Netralitas politik adalah syarat mutlak agar TNI tetap dipercaya rakyat sebagai benteng pertahanan bangsa. Reformasi TNI harus diarahkan pada tiga agenda utama:
(1) penerapan meritokrasi dalam rekrutmen dan promosi,

(2) modernisasi alutsista dan pendidikan, serta

(3) penguatan doktrin pertahanan negara.

Dengan tiga poin tersebut, TNI bisa benar-benar kembali ke khitahnya ; alat pertahanan, bukan alat politik.

Polri: Dari Penguasa Jalanan ke Pelayan Masyarakat

Jika TNI menghadapi tantangan netralitas politik, maka Polri menghadapi masalah krisis integritas.

Sejumlah kasus pungutan liar, gratifikasi, suap, dan nepotisme telah mencoreng citra kepolisian. Puncaknya adalah kasus Ferdy Sambo, yang bukan hanya kriminal, tetapi juga menunjukkan bagaimana kuasa aparat bisa disalahgunakan secara sistematis.

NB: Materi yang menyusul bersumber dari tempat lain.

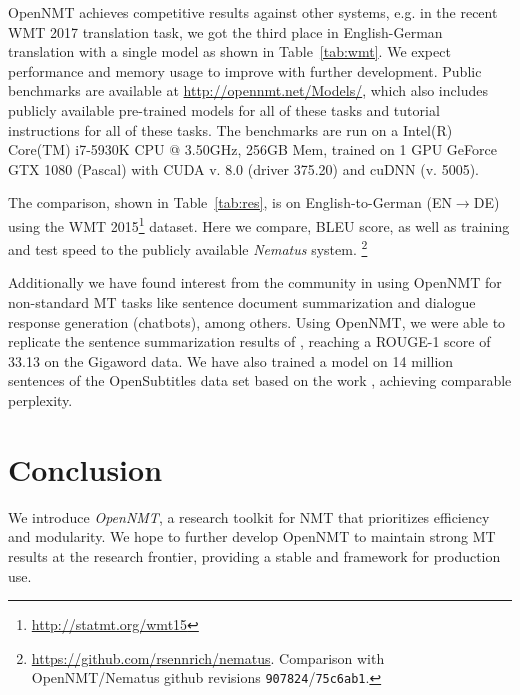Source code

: \documentclass[]{article}
\begin{document}
OpenNMT achieves competitive results against other systems, e.g. in the recent WMT 2017 translation task, we got the third place in English-German translation with a single model as shown in Table~\ref{tab:wmt}. We expect performance and
memory usage to improve with further development.  Public benchmarks
are available at \url{http://opennmt.net/Models/}, which also includes
publicly available pre-trained models for all of these tasks and
tutorial instructions for all of these tasks. The benchmarks are
run on a Intel(R) Core(TM) i7-5930K CPU @ 3.50GHz, 256GB Mem,
trained on 1 GPU GeForce GTX 1080 (Pascal) with CUDA v. 8.0 (driver
375.20) and cuDNN (v. 5005).

The comparison, shown in Table~\ref{tab:res}, is on English-to-German
(EN$\rightarrow$DE) using the WMT
2015\footnote{\url{http://statmt.org/wmt15}} dataset. Here we compare,
BLEU score, as well as training and test speed to the publicly
available \textit{Nematus} system. 
\footnote{\url{https://github.com/rsennrich/nematus}. Comparison with
  OpenNMT/Nematus github revisions {\tt 907824}/{\tt 75c6ab1}.}


Additionally we have found interest from the community in using
OpenNMT for non-standard MT tasks like sentence document summarization and
dialogue response generation (chatbots), among others.  Using
OpenNMT, we were able to replicate the sentence summarization results
of \citet{chopra2016abstractive}, reaching a ROUGE-1 score of 33.13 on
the Gigaword data. We have also trained a model on 14 million
sentences of the OpenSubtitles data set based on the work
\citet{vinyals2015neural}, achieving comparable perplexity.













\section{Conclusion}

We introduce \textit{OpenNMT}, a research toolkit for NMT that
prioritizes efficiency and modularity. We hope to further develop
OpenNMT to maintain strong MT results at the research frontier, 
providing a stable and framework for production use.
\newpage
\small



\end{document}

Secara hukum, kedudukan Polri jelas diatur dalam Pasal 30 ayat (4) UUD 1945, yang menegaskan bahwa Polri adalah alat negara yang berfungsi menjaga keamanan dan ketertiban masyarakat, menegakkan hukum, serta memberikan perlindungan, pengayoman, dan pelayanan kepada masyarakat.

Hal ini diperkuat oleh UU No. 2 Tahun 2002 tentang Kepolisian Negara Republik Indonesia. Namun dalam praktik, citra Polri sering kali berlawanan dengan mandat konstitusi. Alih-alih hadir sebagai pelindung masyarakat, sebagian aparat justru dipersepsikan sebagai “penguasa jalanan” yang lebih sibuk mengatur ketimbang melayani.

Menjawab hal tersebut, Reformasi Polri harus bertumpu pada dua hal:

(1) penegakan integritas moral melalui kode etik profesi (Perkap No. 14 Tahun 2011) dan sistem pengawasan yang ketat, serta

(2) pembenahan sistem kelembagaan agar promosi dan jabatan benar-benar berdasarkan merit, bukan kedekatan atau transaksi.

Polisi ideal bukanlah mereka yang ditakuti masyarakat, melainkan yang dipercaya dan dihormati karena profesionalisme serta dedikasinya dalam menjaga keadilan sosial.

Reformasi TNI – Polri Momentum Perubahan – “Bersatu, Berdaulat, Rakyat Sejahtera, Indonesia Maju”

Saat ini, bangsa Indonesia memiliki momentum untuk mempercepat reformasi bidang pertahanan, keamanan dan ketertiban.